**DIRECTIONS FOR THIS TASK**. Your answer should be an exact copy of the lines from the start of the entries to the line containing "The current implementation", both included.

**RECORDS FOR THE TASK**.

=======

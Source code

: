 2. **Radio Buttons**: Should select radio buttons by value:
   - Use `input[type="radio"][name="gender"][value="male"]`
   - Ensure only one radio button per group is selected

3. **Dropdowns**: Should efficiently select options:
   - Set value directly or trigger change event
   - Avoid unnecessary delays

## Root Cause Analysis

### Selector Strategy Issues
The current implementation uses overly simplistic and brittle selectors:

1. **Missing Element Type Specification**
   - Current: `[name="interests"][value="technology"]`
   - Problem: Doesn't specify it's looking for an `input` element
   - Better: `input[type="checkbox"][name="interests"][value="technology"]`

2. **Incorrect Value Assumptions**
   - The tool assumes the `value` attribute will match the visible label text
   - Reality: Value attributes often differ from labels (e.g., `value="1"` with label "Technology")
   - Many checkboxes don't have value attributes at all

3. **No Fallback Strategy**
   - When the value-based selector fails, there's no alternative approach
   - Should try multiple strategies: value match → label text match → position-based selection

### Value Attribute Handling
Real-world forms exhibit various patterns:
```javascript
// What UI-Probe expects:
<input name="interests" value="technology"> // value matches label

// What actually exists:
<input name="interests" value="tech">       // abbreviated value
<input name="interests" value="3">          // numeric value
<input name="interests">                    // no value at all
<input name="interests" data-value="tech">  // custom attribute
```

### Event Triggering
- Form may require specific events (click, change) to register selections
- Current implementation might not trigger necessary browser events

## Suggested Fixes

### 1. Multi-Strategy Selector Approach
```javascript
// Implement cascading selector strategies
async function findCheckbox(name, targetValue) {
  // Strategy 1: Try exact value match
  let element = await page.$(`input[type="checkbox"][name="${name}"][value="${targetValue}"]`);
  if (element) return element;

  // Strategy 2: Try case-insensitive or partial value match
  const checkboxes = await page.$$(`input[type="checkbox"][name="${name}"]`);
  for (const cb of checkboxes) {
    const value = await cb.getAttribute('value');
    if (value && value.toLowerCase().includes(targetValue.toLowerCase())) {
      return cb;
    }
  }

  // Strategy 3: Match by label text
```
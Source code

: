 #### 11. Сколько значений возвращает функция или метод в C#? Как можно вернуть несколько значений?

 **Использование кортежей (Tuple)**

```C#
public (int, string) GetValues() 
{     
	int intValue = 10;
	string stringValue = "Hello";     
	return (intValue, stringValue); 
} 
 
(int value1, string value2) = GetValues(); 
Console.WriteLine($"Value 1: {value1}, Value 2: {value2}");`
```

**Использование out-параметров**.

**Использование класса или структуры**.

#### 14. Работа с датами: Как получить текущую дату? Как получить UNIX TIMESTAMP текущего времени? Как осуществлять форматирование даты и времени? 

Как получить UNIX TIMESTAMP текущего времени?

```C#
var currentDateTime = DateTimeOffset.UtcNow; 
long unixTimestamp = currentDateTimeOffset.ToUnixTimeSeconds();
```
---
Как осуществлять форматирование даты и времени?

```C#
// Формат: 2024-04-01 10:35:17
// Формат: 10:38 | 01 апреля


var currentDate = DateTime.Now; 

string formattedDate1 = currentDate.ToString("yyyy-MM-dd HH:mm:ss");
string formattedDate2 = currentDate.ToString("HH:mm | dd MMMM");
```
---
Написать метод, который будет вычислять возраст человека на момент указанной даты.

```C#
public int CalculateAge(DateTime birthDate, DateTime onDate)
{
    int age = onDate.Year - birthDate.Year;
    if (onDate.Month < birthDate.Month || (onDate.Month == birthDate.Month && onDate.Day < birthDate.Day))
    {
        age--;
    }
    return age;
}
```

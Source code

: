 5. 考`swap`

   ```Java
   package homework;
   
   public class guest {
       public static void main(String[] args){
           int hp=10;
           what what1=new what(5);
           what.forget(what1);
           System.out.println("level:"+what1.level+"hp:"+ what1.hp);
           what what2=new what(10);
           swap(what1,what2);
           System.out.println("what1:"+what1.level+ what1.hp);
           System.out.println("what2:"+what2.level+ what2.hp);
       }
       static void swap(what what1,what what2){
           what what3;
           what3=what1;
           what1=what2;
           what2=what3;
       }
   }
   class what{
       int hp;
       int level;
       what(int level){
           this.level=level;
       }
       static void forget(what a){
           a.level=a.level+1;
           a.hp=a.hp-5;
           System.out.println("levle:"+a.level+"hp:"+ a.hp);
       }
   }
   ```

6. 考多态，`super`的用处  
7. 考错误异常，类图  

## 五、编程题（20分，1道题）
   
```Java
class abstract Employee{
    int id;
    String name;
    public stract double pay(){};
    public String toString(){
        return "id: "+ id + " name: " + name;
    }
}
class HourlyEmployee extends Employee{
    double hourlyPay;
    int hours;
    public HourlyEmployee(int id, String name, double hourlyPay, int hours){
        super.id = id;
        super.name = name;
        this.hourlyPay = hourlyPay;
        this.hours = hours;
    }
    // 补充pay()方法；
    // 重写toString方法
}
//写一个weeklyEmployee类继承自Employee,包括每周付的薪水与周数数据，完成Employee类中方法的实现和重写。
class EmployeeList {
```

=======

**WRITTEN REPLY**.
Source code

: 2. **Radio Buttons**: Should select radio buttons by value:
   - Use `input[type="radio"][name="gender"][value="male"]`
   - Ensure only one radio button per group is selected

3. **Dropdowns**: Should efficiently select options:
   - Set value directly or trigger change event
   - Avoid unnecessary delays

## Root Cause Analysis

### Selector Strategy Issues
The current implementation uses overly simplistic and brittle selectors:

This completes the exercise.